Brief:
In the data below, how many lines include the word "loop"? Give only the number.
★ ★ ★ ★ ★
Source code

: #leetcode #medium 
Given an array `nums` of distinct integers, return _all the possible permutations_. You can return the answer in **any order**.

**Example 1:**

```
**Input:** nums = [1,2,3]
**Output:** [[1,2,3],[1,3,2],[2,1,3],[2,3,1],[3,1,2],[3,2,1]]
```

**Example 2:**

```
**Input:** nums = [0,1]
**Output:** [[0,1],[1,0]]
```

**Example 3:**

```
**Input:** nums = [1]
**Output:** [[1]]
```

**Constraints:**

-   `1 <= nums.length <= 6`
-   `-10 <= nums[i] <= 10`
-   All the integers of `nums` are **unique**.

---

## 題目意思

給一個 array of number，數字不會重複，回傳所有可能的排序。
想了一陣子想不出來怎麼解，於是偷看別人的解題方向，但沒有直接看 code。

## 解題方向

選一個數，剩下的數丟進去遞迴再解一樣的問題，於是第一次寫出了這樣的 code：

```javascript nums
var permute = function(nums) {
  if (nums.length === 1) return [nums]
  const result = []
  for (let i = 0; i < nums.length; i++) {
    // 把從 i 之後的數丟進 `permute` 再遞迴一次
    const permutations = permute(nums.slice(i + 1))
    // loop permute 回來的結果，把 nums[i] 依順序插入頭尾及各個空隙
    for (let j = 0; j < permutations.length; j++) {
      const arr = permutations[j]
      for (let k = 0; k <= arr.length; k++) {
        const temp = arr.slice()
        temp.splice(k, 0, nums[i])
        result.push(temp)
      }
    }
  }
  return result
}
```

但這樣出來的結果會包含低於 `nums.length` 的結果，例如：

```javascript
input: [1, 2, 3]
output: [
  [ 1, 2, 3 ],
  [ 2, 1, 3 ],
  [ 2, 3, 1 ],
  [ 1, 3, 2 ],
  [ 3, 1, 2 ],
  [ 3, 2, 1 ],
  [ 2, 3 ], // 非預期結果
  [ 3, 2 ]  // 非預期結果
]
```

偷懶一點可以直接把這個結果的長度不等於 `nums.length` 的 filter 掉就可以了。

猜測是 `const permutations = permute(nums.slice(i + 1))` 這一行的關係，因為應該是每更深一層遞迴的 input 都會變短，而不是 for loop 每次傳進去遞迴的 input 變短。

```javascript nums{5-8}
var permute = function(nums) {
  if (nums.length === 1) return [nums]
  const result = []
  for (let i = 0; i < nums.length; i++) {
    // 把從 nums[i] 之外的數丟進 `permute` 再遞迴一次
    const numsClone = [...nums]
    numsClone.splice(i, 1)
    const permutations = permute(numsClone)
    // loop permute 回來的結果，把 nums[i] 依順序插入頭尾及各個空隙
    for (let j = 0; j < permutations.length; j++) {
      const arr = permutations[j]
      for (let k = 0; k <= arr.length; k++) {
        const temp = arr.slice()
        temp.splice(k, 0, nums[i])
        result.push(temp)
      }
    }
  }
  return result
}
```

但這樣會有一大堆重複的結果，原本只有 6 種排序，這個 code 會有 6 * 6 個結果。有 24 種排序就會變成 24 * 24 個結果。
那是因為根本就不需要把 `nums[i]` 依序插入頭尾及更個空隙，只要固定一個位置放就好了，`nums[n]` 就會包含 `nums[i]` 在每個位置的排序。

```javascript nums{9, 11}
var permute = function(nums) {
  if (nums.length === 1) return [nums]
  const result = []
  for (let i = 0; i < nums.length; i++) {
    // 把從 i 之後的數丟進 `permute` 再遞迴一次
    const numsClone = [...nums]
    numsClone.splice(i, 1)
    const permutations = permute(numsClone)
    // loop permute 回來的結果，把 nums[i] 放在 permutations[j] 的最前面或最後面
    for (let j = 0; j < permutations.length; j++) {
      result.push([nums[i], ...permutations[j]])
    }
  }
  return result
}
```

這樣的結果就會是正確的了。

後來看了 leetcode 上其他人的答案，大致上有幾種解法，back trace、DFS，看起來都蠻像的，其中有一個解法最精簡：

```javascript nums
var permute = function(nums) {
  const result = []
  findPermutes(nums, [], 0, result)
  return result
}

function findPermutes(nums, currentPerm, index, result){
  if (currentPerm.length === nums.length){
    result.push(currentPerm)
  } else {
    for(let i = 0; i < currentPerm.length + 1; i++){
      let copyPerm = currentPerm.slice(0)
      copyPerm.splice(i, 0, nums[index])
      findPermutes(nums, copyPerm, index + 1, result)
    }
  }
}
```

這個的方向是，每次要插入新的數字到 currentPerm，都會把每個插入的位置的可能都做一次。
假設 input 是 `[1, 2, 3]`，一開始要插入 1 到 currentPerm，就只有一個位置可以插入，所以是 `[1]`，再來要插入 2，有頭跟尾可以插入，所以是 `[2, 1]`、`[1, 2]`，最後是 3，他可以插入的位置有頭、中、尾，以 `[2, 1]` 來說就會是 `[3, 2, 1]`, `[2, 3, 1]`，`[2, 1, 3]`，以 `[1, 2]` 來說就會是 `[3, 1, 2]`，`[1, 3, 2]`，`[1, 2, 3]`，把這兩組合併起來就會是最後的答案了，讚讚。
★ ★ ★ ★ ★
Answer below:
4